The Unmatched board game series is a smash hit, allowing players to put pop culture icons like Bruce Lee up against mythical heroes like Achilles and Sun Wukong. The franchise’s latest stand-alone expansion, Unmatched: Hell’s Kitchen, explores the grittier side of the Marvel universe — and it may be one of its best releases yet.
We’ve had Unmatched: Hell’s Kitchen on the table for the last week or so, and its three fighters — Daredevil, Elektra, and Bullseye — all introduce some new and curious strategies to the dueling game. Best of all, the elegant production values of this $50 set help it straddle a line, appealing to both fans of board games and fans of comic book collectibles.
The Unmatched series, launched in 2019, is a joint venture by Mondo and Restoration Games. It’s a reimplementation of two previously successful board games: Tannhäuser, an alternate reality World War II-themed action game designed by William Grosselin and Didier Poli and published by Fantasy Flight Games, and Star Wars: Epic Duels, designed by Craig Van Ness and Rob Daviau and published by Milton Bradley. Each player in a game of Unmatched gets a miniature and a pre-constructed deck of cards. Miniatures help with the tactical action, making sense of ranged and melee attacks on a game board (à la Tannhäuser). Cards, on the other hand, are what give players their offensive and defensive abilities (à la Star Wars: Epic Duels).
The result is a series of fast and furious games that can be over in as little as 20 minutes, but that also sustain themselves with a one-more-round mentality. Sure, the velociraptors from Jurassic Park are strong. But are they stronger than Buffy the Vampire Slayer? All you need is another 20 minutes to find out.
Despite the name of the game, the characters in Hell’s Kitchen are fairly well matched. Each one has a distinct play style from the other, however.
Daredevil requires players to use up all the cards in their hand in order to pull off the character’s most powerful moves. Combined with the ability to take a punch as only the son of a former boxer can, he’s a vicious close-combat brawler with some decent mobility.
Elektra has a bit more of a glass jaw, but that’s by design. Once knocked down to zero hit points, she resurrects as a more powerful version of herself, triggering special abilities on her cards. She’s joined on the battlefield by four allies from The Hand, skilled ninjas in their own right, who can help to overwhelm or confuse her opponents.
Finally, there’s Bullseye. The master tactician has a long reach, able to attack anywhere on the board — including outside his current zone — up to five spaces away. He’s also highly mobile, with the potential to take extra moves both at the beginning and end of his turns.
As a result of these abilities, combat feels very faithful to the Marvel universe.
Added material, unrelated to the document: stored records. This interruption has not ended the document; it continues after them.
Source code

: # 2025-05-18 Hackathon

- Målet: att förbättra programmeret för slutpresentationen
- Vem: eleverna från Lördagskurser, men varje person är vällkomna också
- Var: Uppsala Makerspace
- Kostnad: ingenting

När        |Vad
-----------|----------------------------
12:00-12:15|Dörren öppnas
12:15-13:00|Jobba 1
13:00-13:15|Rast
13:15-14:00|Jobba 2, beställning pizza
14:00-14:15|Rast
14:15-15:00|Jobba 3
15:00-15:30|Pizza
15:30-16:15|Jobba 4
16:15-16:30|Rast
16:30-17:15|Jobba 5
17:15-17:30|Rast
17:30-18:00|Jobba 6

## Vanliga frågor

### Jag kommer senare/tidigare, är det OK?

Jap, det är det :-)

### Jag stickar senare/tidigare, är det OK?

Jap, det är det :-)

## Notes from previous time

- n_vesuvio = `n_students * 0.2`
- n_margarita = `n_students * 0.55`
In one memorable exchange during a three-player game, Daredevil plowed through most of Elektra’s four assassins before landing the killing blow on the sai-wielding woman. On her turn, Elektra and her allies resurrected, leaving the scrum at the center of the board to take up positions all along the perimeter, her health bar even larger than when she started the game. Bullseye, meanwhile, took Daredevil out of the skirmish with a single well-placed shot. It was a daring, dynamic, and deeply thematic engagement that felt perfectly tuned to the source material. It opened the door for a grueling two-player fight to the finish, all of which came to a close in a little over half an hour.
But why the $50 price tag? My assumption is that it’s mostly due to the Marvel tax. Licensing costs money, and given the slim margins that hobby board games are developed and sold at, a premium price makes sense for this set. A companion product, Unmatched: Redemption Row, comes with Moon Knight, Ghost Rider, and Luke Cage, and costs the same. But the production on this set is just about perfect.
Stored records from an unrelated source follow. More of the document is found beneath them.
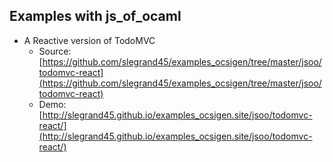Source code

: 
## Examples with js_of_ocaml

- A Reactive version of TodoMVC
  - Source: [https://github.com/slegrand45/examples_ocsigen/tree/master/jsoo/todomvc-react](https://github.com/slegrand45/examples_ocsigen/tree/master/jsoo/todomvc-react)
  - Demo: [http://slegrand45.github.io/examples_ocsigen.site/jsoo/todomvc-react/](http://slegrand45.github.io/examples_ocsigen.site/jsoo/todomvc-react/)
As with each of the previous games in the Unmatched series, all of the art here is unique. The cover and card art comes courtesy of Oliver Barrett, whose fluid pop art style has graced movie posters for A24, Lucasfilm, Konami, and Marvel Studios, among others. The game board was designed by Ian O’Toole, and both it and the other components in the box are top notch. The plastic pack-in holds the components securely for travel, and even accommodates sleeved cards and/or custom tuck boxes. Plus, the cardboard sheet that holds the game counters is covered in larger versions of some of my favorite images from the game.
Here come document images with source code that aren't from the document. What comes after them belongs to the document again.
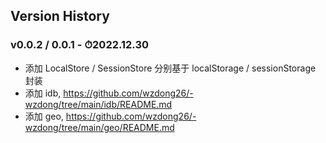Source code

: ## Version History

### v0.0.2 / 0.0.1 - ⏱2022.12.30

-   添加 LocalStore / SessionStore 分别基于 localStorage / sessionStorage 封装
-   添加 idb, https://github.com/wzdong26/-wzdong/tree/main/idb/README.md
-   添加 geo, https://github.com/wzdong26/-wzdong/tree/main/geo/README.md
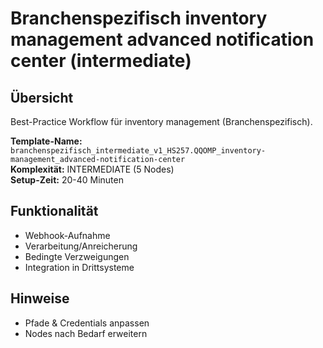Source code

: # Branchenspezifisch inventory management advanced notification center (intermediate)

## Übersicht

Best-Practice Workflow für inventory management (Branchenspezifisch).

**Template-Name:** `branchenspezifisch_intermediate_v1_HS257.QQOMP_inventory-management_advanced-notification-center`  
**Komplexität:** INTERMEDIATE (5 Nodes)  
**Setup-Zeit:** 20-40 Minuten

## Funktionalität
- Webhook-Aufnahme
- Verarbeitung/Anreicherung
- Bedingte Verzweigungen
- Integration in Drittsysteme

## Hinweise
- Pfade & Credentials anpassen
- Nodes nach Bedarf erweitern
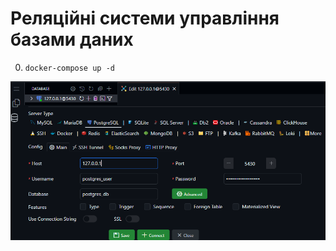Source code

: # Реляційні системи управління базами даних	

0. `docker-compose up -d`

![alt text](img/image.png)



<!-- sudo chmod -R 777 ./pgdata -->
I haven’t even mentioned the miniatures yet, which all come in firm gray plastic with a thin but effective paint wash already applied. Each one includes a kinetic pose and a custom base and they look excellent right out of the box. Fans who enjoy painting their miniatures shouldn’t be put off in the slightest, however. While these minis lack the heroic proportions (enlarged hands and heads) that other miniatures franchises make use of, all they need is a good primer coat and they’re ready to go.
Overall, Unmatched: Hell’s Kitchen is a premium board game with a price to match. It’s a stand-alone game, so I would have liked to have seen a fourth hero in the box. But as a collector’s item — either for a comics fan or a fan of the Unmatched series as a whole — it’s simply a must-buy.
Unmatched: Hell’s Kitchen is available for pre-order now and expected to ship by the end of March. The board game was reviewed using a pre-release copy provided by Restoration Games. You can find additional information about Polygon’s ethics policy here.